● TASK
All of the data should be reproduced word for word, though its pictures must be omitted.

● Pictures paired with source code
_ _ _ _ _
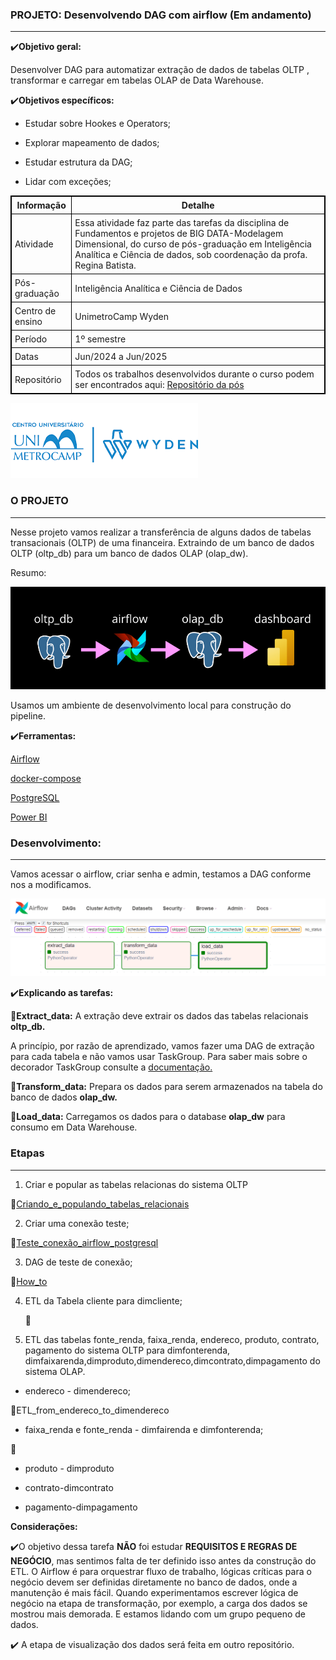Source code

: <h3>PROJETO: Desenvolvendo DAG com airflow (Em andamento)</h3>

----------------------------------------------

:heavy_check_mark:**Objetivo geral:**

Desenvolver DAG para automatizar extração de dados de tabelas OLTP , transformar e carregar em tabelas OLAP de Data Warehouse.

:heavy_check_mark:**Objetivos específicos:**

- Estudar sobre Hookes e Operators;

- Explorar mapeamento de dados;

- Estudar estrutura da DAG;

- Lidar com exceções;

<table style="border: 1px solid black; border-collapse: collapse;">
  <tr>
    <th style="border: 1px solid black; padding: 5px;">Informação</th>
    <th style="border: 1px solid black; padding: 5px;">Detalhe</th>
  </tr>
  <tr>
    <td style="border: 1px solid black; padding: 5px;">Atividade</td>
    <td style="border: 1px solid black; padding: 5px;">Essa atividade faz parte das tarefas da disciplina de Fundamentos e projetos de BIG DATA-Modelagem Dimensional, do curso de pós-graduação em Inteligência Analítica e Ciência de dados, sob coordenação da profa. Regina Batista.</td>
  </tr>
  <tr>
    <td style="border: 1px solid black; padding: 5px;">Pós-graduação</td>
    <td style="border: 1px solid black; padding: 5px;">Inteligência Analítica e Ciência de Dados</td>
  </tr>
  <tr>
    <td style="border: 1px solid black; padding: 5px;">Centro de ensino</td>
    <td style="border: 1px solid black; padding: 5px;">UnimetroCamp Wyden</td>
  </tr>
  <tr>
    <td style="border: 1px solid black; padding: 5px;">Período</td>
    <td style="border: 1px solid black; padding: 5px;">1º semestre</td>
  </tr>
  <tr>
    <td style="border: 1px solid black; padding: 5px;">Datas</td>
    <td style="border: 1px solid black; padding: 5px;">Jun/2024 a Jun/2025</td>
  </tr>
  <tr>
    <td style="border: 1px solid black; padding: 5px;">Repositório</td>
    <td style="border: 1px solid black; padding: 5px;">Todos os trabalhos desenvolvidos durante o curso podem ser encontrados aqui: <a href="https://github.com/RegiMaria/Graduate_program_Data_Science_and_Analytical_Intelligence">Repositório da pós</a></td>
  </tr>
</table>

![wyden_logo](imag/wydenlogo.png)

<h3>O PROJETO</h3>

----------------------------------------------------------------------------------------------------------------------------------

Nesse projeto vamos realizar a transferência de alguns dados de tabelas transacionais (OLTP) de uma financeira. Extraindo de um banco de dados OLTP (oltp_db) para um banco de dados OLAP (olap_dw).

Resumo:

![etl_pipeline](imag/etl_pipeline.png)

Usamos um ambiente de desenvolvimento local para construção do pipeline.

:heavy_check_mark:**Ferramentas:**

[Airflow](https://airflow.apache.org/docs/apache-airflow/stable/installation/index.html)

[docker-compose](https://airflow.apache.org/docs/docker-stack/index.html)

[PostgreSQL ](https://www.postgresql.org/download/)

[Power BI](https://www.microsoft.com/pt-br/download/details.aspx?id=58494)

<h3>Desenvolvimento:</h3>

------------------------------------------------------------------------------------------------------------------

Vamos acessar o airflow, criar senha e admin, testamos a DAG conforme nos a modificamos.

![pipeline_airflow](imag/pipeline_airflow.png)

:heavy_check_mark:**Explicando as tarefas:**

:red_circle:**Extract_data:** A extração deve extrair os dados das tabelas relacionais **oltp_db.**

A princípio, por razão de aprendizado, vamos fazer uma DAG de extração para cada tabela e não vamos usar TaskGroup. Para saber mais sobre o decorador TaskGroup consulte a [documentação.](https://airflow.apache.org/docs/apache-airflow/stable/_api/airflow/decorators/task_group/index.html) 

:red_circle:**Transform_data:** Prepara os dados para serem armazenados na tabela do banco de dados **olap_dw.**

:red_circle:**Load_data:** Carregamos os dados para o database **olap_dw** para consumo em Data Warehouse.



<h3> Etapas </h3>

---------------------------------------------------

1. Criar e popular as tabelas relacionas do sistema OLTP

:pushpin:[Criando_e_populando_tabelas_relacionais](OLTP_DB)

2. Criar uma conexão teste;

:pushpin:[Teste_conexão_airflow_postgresql](teste)

3. DAG de teste de conexão;

:pushpin:[How_to](HOW_TO)

4. ETL da Tabela cliente para dimcliente;

   :pushpin:

5. ETL das tabelas fonte_renda, faixa_renda, endereco, produto, contrato, pagamento do sistema OLTP para dimfonterenda, dimfaixarenda,dimproduto,dimendereco,dimcontrato,dimpagamento do sistema OLAP.

- endereco - dimendereco;

:pushpin:ETL_from_endereco_to_dim​endereco

- faixa_renda e fonte_renda - dimfairenda e dimfonterenda;

:pushpin:

- produto - dimproduto

  

- contrato-dimcontrato

  

- pagamento-dimpagamento



**Considerações:**

:heavy_check_mark:O objetivo dessa tarefa **NÃO** foi estudar **REQUISITOS E REGRAS DE NEGÓCIO**, mas sentimos falta de ter definido isso antes da construção do ETL. O Airflow é para orquestrar fluxo de trabalho, lógicas críticas para o negócio devem ser definidas diretamente no banco de dados, onde a manutenção é mais fácil.  Quando experimentamos escrever lógica de negócio na etapa de transformação, por exemplo, a carga dos dados se mostrou mais demorada. E estamos lidando com um grupo pequeno de dados.

:heavy_check_mark: A etapa de visualização dos dados será feita em outro repositório.
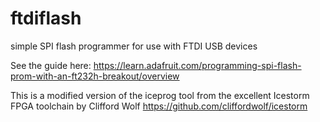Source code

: # ftdiflash
simple SPI flash programmer for use with FTDI USB devices

See the guide here: https://learn.adafruit.com/programming-spi-flash-prom-with-an-ft232h-breakout/overview

This is a modified version of the iceprog tool from the excellent Icestorm FPGA toolchain by Clifford Wolf
https://github.com/cliffordwolf/icestorm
_ _ _ _ _
● ANSWER TO THIS EXERCISE
Source code

: <h3>PROJETO: Desenvolvendo DAG com airflow (Em andamento)</h3>

----------------------------------------------

:heavy_check_mark:**Objetivo geral:**

Desenvolver DAG para automatizar extração de dados de tabelas OLTP , transformar e carregar em tabelas OLAP de Data Warehouse.

:heavy_check_mark:**Objetivos específicos:**

- Estudar sobre Hookes e Operators;

- Explorar mapeamento de dados;

- Estudar estrutura da DAG;

- Lidar com exceções;

<table style="border: 1px solid black; border-collapse: collapse;">
  <tr>
    <th style="border: 1px solid black; padding: 5px;">Informação</th>
    <th style="border: 1px solid black; padding: 5px;">Detalhe</th>
  </tr>
  <tr>
    <td style="border: 1px solid black; padding: 5px;">Atividade</td>
    <td style="border: 1px solid black; padding: 5px;">Essa atividade faz parte das tarefas da disciplina de Fundamentos e projetos de BIG DATA-Modelagem Dimensional, do curso de pós-graduação em Inteligência Analítica e Ciência de dados, sob coordenação da profa. Regina Batista.</td>
  </tr>
  <tr>
    <td style="border: 1px solid black; padding: 5px;">Pós-graduação</td>
    <td style="border: 1px solid black; padding: 5px;">Inteligência Analítica e Ciência de Dados</td>
  </tr>
  <tr>
    <td style="border: 1px solid black; padding: 5px;">Centro de ensino</td>
    <td style="border: 1px solid black; padding: 5px;">UnimetroCamp Wyden</td>
  </tr>
  <tr>
    <td style="border: 1px solid black; padding: 5px;">Período</td>
    <td style="border: 1px solid black; padding: 5px;">1º semestre</td>
  </tr>
  <tr>
    <td style="border: 1px solid black; padding: 5px;">Datas</td>
    <td style="border: 1px solid black; padding: 5px;">Jun/2024 a Jun/2025</td>
  </tr>
  <tr>
    <td style="border: 1px solid black; padding: 5px;">Repositório</td>
    <td style="border: 1px solid black; padding: 5px;">Todos os trabalhos desenvolvidos durante o curso podem ser encontrados aqui: <a href="https://github.com/RegiMaria/Graduate_program_Data_Science_and_Analytical_Intelligence">Repositório da pós</a></td>
  </tr>
</table>

![wyden_logo](imag/wydenlogo.png)

<h3>O PROJETO</h3>

----------------------------------------------------------------------------------------------------------------------------------

Nesse projeto vamos realizar a transferência de alguns dados de tabelas transacionais (OLTP) de uma financeira. Extraindo de um banco de dados OLTP (oltp_db) para um banco de dados OLAP (olap_dw).

Resumo:

![etl_pipeline](imag/etl_pipeline.png)

Usamos um ambiente de desenvolvimento local para construção do pipeline.

:heavy_check_mark:**Ferramentas:**

[Airflow](https://airflow.apache.org/docs/apache-airflow/stable/installation/index.html)

[docker-compose](https://airflow.apache.org/docs/docker-stack/index.html)

[PostgreSQL ](https://www.postgresql.org/download/)

[Power BI](https://www.microsoft.com/pt-br/download/details.aspx?id=58494)

<h3>Desenvolvimento:</h3>

------------------------------------------------------------------------------------------------------------------

Vamos acessar o airflow, criar senha e admin, testamos a DAG conforme nos a modificamos.

![pipeline_airflow](imag/pipeline_airflow.png)

:heavy_check_mark:**Explicando as tarefas:**

:red_circle:**Extract_data:** A extração deve extrair os dados das tabelas relacionais **oltp_db.**

A princípio, por razão de aprendizado, vamos fazer uma DAG de extração para cada tabela e não vamos usar TaskGroup. Para saber mais sobre o decorador TaskGroup consulte a [documentação.](https://airflow.apache.org/docs/apache-airflow/stable/_api/airflow/decorators/task_group/index.html) 

:red_circle:**Transform_data:** Prepara os dados para serem armazenados na tabela do banco de dados **olap_dw.**

:red_circle:**Load_data:** Carregamos os dados para o database **olap_dw** para consumo em Data Warehouse.



<h3> Etapas </h3>

---------------------------------------------------

1. Criar e popular as tabelas relacionas do sistema OLTP

:pushpin:[Criando_e_populando_tabelas_relacionais](OLTP_DB)

2. Criar uma conexão teste;

:pushpin:[Teste_conexão_airflow_postgresql](teste)

3. DAG de teste de conexão;

:pushpin:[How_to](HOW_TO)

4. ETL da Tabela cliente para dimcliente;

   :pushpin:

5. ETL das tabelas fonte_renda, faixa_renda, endereco, produto, contrato, pagamento do sistema OLTP para dimfonterenda, dimfaixarenda,dimproduto,dimendereco,dimcontrato,dimpagamento do sistema OLAP.

- endereco - dimendereco;

:pushpin:ETL_from_endereco_to_dim​endereco

- faixa_renda e fonte_renda - dimfairenda e dimfonterenda;

:pushpin:

- produto - dimproduto

  

- contrato-dimcontrato

  

- pagamento-dimpagamento



**Considerações:**

:heavy_check_mark:O objetivo dessa tarefa **NÃO** foi estudar **REQUISITOS E REGRAS DE NEGÓCIO**, mas sentimos falta de ter definido isso antes da construção do ETL. O Airflow é para orquestrar fluxo de trabalho, lógicas críticas para o negócio devem ser definidas diretamente no banco de dados, onde a manutenção é mais fácil.  Quando experimentamos escrever lógica de negócio na etapa de transformação, por exemplo, a carga dos dados se mostrou mais demorada. E estamos lidando com um grupo pequeno de dados.

:heavy_check_mark: A etapa de visualização dos dados será feita em outro repositório.
Source code

: # ftdiflash
simple SPI flash programmer for use with FTDI USB devices

See the guide here: https://learn.adafruit.com/programming-spi-flash-prom-with-an-ft232h-breakout/overview

This is a modified version of the iceprog tool from the excellent Icestorm FPGA toolchain by Clifford Wolf
https://github.com/cliffordwolf/icestorm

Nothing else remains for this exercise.